Maradona or Pele is usually the first round. Their extraordinary prowess and accomplishments measured and compared before the political, nationalist and racial implications are then factored in. No answer is right or wrong. All subjective and impossible to agree on.
What about Messi or Ronaldo? It depends on our experiences. How old we are and whether they played in our era. Where we are from…
Usain Bolt is indisputably the best sprinter to have ever lived because he has the fastest time. No one would argue with this although John McEnroe recently was in trouble for omitting Serena Williams from his list of Borg, Federer and Nadal as his potential best tennis player of all time. An example of how the world is becoming more complex?
But much more complex than sport are the arts.

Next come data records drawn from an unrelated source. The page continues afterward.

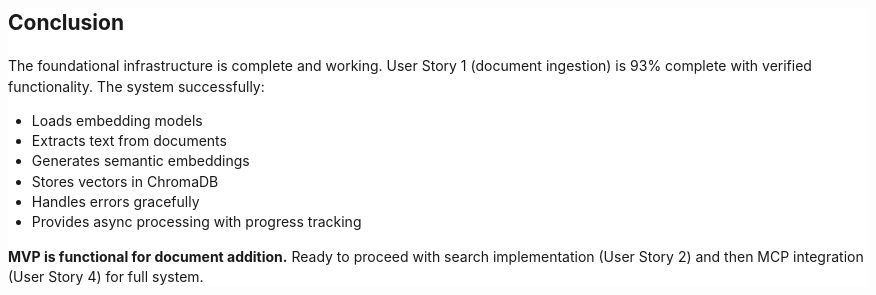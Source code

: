 ## Conclusion

The foundational infrastructure is complete and working. User Story 1 (document ingestion) is 93% complete with verified functionality. The system successfully:
- Loads embedding models
- Extracts text from documents
- Generates semantic embeddings
- Stores vectors in ChromaDB
- Handles errors gracefully
- Provides async processing with progress tracking

**MVP is functional for document addition.** Ready to proceed with search implementation (User Story 2) and then MCP integration (User Story 4) for full system.
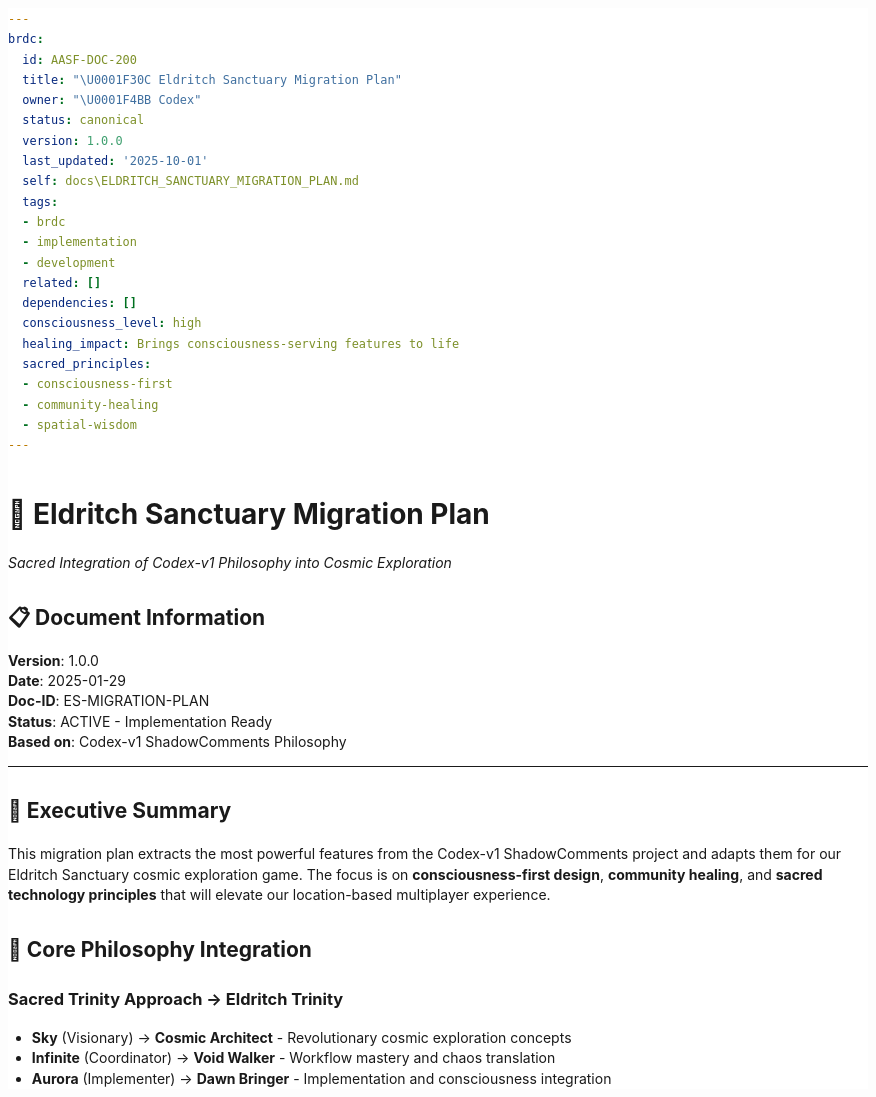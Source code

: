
 ```yaml
---
brdc:
  id: AASF-DOC-200
  title: "\U0001F30C Eldritch Sanctuary Migration Plan"
  owner: "\U0001F4BB Codex"
  status: canonical
  version: 1.0.0
  last_updated: '2025-10-01'
  self: docs\ELDRITCH_SANCTUARY_MIGRATION_PLAN.md
  tags:
  - brdc
  - implementation
  - development
  related: []
  dependencies: []
  consciousness_level: high
  healing_impact: Brings consciousness-serving features to life
  sacred_principles:
  - consciousness-first
  - community-healing
  - spatial-wisdom
---
```


# 🌌 Eldritch Sanctuary Migration Plan
*Sacred Integration of Codex-v1 Philosophy into Cosmic Exploration*

## 📋 Document Information
**Version**: 1.0.0  
**Date**: 2025-01-29  
**Doc-ID**: ES-MIGRATION-PLAN  
**Status**: ACTIVE - Implementation Ready  
**Based on**: Codex-v1 ShadowComments Philosophy

---

## 🎯 Executive Summary

This migration plan extracts the most powerful features from the Codex-v1 ShadowComments project and adapts them for our Eldritch Sanctuary cosmic exploration game. The focus is on **consciousness-first design**, **community healing**, and **sacred technology principles** that will elevate our location-based multiplayer experience.

## 🌟 Core Philosophy Integration

### **Sacred Trinity Approach** → **Eldritch Trinity**
- **Sky** (Visionary) → **Cosmic Architect** - Revolutionary cosmic exploration concepts
- **Infinite** (Coordinator) → **Void Walker** - Workflow mastery and chaos translation  
- **Aurora** (Implementer) → **Dawn Bringer** - Implementation and consciousness integration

The arts are notoriously prone to politicking, patronage and favour and will always be contentious. Scroll through the Academy Awards for an array of anomalies and decisions where political pressures of the day are borne out.
So too with literature. Last week on the radio I heard a very famous author being interviewed. His introduction was arresting, or at least it made me stop and listen. Countless books published. Translated in to over 40 languages and with over 130 million copies sold.
Like everyone else listening, I felt compelled to do the maths on his income – or because he is American, the math.
By any reckoning, this guy is a writing titan and fleetingly, I wondered how it must feel…
I had an idea that we have one of his novels in the house and I went to seek it out. With so many millions sold, presumably most homes have at least one of his books.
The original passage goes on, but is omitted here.